C’est de créer des surprises, essayer de transformer radicalement le quotidien en quelque chose d’autre, qu’une boutique de haute joaillerie, tout d’un coup, se transforme en forêt, que des sculptures au milieu d’une cour voient le jour à l’Assemblée nationale, qu’un décor de théâtre apparaisse à Nantes. L’élément de la surprise évoque quelque chose en nous comme la joie et c’est ce que j’ai envie de partager dans mes projets. Le fait que ce soit temporaire me plaît également car ça crée du souvenir. Et puis les projets éphémères proposent aussi la possibilité de s’exprimer sur une grande échelle. « Fifth Avenue Blooms », sur cette avenue mythique, c’était vraiment exceptionnel, car c’est rare de pouvoir dessiner à l’échelle d’une ville. « Façades chromatiques » faisait partie du « Voyage à Nantes » qui propose chaque année aux artistes d’investir des lieux dans la ville. Je me suis plongé dans l’histoire de la cité et les archives. Je suis allé fouiller dans les cartes postales, les images, pour imaginer à quoi ça ressemblait auparavant.
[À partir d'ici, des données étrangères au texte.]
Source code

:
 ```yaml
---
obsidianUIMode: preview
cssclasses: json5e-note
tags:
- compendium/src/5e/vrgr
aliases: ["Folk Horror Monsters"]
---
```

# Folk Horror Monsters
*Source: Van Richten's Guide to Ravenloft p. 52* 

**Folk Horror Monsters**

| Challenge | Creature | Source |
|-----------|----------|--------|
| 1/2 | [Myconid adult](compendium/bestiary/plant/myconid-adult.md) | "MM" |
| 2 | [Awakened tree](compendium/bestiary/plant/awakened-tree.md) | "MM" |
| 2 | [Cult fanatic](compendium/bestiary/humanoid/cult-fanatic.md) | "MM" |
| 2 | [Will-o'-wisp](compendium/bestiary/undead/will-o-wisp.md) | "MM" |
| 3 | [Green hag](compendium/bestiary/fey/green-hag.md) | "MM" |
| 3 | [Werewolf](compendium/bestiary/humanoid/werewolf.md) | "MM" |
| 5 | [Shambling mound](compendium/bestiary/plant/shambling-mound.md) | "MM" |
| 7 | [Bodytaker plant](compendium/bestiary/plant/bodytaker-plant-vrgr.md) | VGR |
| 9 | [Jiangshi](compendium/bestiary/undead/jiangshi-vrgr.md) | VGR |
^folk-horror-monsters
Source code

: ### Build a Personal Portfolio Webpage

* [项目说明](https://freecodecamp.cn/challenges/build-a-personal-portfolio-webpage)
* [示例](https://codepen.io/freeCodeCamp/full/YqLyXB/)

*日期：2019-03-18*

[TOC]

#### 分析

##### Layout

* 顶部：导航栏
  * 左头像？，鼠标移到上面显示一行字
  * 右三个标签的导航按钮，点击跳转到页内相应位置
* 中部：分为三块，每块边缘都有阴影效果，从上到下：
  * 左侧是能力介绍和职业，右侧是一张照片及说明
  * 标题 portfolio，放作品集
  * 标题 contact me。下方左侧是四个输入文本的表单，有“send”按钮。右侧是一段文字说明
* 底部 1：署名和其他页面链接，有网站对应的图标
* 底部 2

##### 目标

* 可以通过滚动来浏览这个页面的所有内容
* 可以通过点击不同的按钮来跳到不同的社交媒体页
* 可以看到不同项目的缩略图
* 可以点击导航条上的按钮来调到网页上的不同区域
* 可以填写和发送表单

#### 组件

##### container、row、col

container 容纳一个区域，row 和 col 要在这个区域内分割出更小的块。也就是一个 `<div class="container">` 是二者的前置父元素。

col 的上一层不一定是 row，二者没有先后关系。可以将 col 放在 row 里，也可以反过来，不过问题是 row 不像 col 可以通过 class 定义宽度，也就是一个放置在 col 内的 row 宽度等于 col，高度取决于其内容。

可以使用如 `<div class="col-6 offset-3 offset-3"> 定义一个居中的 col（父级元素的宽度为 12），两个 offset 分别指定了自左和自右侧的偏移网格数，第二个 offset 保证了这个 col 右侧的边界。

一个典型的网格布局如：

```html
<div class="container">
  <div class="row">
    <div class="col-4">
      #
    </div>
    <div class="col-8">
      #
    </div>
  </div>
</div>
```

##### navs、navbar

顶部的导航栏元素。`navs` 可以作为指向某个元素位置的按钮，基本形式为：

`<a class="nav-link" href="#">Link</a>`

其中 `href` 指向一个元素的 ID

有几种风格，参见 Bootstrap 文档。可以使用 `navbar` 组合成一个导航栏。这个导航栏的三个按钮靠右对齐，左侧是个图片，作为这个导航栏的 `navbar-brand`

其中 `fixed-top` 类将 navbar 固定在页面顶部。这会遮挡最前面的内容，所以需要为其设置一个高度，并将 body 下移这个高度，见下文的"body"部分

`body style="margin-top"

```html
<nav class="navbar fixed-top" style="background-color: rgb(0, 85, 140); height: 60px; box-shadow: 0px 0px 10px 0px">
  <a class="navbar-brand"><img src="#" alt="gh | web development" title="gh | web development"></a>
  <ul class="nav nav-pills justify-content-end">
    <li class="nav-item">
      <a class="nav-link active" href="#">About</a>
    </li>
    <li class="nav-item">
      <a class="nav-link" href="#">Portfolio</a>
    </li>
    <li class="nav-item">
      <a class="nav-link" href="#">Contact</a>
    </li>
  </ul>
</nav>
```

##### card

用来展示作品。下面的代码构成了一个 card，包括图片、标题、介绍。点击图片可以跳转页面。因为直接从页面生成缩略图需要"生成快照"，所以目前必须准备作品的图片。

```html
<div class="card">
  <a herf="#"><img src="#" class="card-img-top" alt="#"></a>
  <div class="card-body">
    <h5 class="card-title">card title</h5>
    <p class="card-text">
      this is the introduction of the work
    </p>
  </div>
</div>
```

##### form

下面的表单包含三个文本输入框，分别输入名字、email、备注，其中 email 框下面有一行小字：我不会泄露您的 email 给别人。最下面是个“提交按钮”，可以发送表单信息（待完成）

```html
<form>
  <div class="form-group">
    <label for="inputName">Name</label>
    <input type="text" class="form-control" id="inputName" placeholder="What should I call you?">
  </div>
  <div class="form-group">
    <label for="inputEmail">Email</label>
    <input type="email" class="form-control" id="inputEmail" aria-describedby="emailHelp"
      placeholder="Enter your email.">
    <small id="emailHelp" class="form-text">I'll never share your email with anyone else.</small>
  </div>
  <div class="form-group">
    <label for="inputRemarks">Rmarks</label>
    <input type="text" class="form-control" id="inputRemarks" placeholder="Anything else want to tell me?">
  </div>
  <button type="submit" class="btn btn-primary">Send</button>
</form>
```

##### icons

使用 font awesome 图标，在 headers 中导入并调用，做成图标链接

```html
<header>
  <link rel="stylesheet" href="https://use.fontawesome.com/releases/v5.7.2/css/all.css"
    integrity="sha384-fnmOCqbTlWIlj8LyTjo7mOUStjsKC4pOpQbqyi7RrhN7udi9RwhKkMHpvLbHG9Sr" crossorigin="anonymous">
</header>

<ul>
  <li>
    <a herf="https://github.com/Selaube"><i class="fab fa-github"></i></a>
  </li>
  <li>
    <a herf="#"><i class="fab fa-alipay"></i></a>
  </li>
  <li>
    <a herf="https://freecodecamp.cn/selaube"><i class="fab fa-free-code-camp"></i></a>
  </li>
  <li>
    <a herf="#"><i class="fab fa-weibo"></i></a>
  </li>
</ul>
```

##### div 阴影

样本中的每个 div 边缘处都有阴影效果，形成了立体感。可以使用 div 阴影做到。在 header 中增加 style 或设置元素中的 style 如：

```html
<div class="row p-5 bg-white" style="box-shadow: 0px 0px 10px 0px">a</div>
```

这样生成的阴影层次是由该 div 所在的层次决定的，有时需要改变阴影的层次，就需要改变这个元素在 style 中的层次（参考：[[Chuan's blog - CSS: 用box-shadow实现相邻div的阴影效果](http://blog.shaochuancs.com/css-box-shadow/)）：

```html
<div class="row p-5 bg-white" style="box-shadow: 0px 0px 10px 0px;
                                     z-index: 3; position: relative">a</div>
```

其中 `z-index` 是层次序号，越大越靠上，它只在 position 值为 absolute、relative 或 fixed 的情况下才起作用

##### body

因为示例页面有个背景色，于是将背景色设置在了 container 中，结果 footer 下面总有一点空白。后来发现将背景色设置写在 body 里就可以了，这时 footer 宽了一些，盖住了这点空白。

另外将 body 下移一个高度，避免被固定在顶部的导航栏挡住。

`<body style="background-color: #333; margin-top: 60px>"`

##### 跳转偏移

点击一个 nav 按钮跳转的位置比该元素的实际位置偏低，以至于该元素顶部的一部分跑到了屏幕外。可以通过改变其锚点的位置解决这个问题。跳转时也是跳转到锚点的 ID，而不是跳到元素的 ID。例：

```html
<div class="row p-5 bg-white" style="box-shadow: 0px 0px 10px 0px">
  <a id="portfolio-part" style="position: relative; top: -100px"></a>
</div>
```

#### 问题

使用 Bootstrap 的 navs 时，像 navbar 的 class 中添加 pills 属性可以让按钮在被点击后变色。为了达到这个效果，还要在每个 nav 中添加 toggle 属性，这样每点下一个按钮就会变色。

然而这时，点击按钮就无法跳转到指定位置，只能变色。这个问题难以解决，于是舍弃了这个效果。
Vous venez de dessiner un carré, « Carré 100 Chevaux de la Collection », pour Hermès. Pourquoi avez-vous accepté cette collaboration ? Comment effectuez-vous vos choix ?
J’ai plutôt de la chance qu’ils me choisissent, eux ! Ils me proposent un projet et c’est le projet qui va motiver mon choix. Je suis assez fidèle à mes commanditaires, je ne fais pas de démarchage. Avec Hermès, j’ai travaillé sur cette notion de comment mettre mon dessin sur un tissu et sur un vêtement. C’est une nouvelle aventure, on s’est posé beaucoup de questions techniques. J’ai réalisé mon dessin après avoir visité le Musée Émile Hermès à Paris. J’avais envie de montrer une petite partie de sa collection et j’ai rassemblé les statues de chevaux à bascule comme si j’étais moi-même collectionneur. Avec la maison Hermès, on a cherché comment matérialiser au mieux mon pastel et la manière dont je travaille sur papier. Si je m’engage avec un nouveau commanditaire, c’est vraiment parce que je peux m’exprimer sur un nouveau support et un nouveau sujet. Chaque fois, je me demande quel nouvel univers je vais découvrir. C’est comme si je me constituais une bibliothèque avec des livres différents.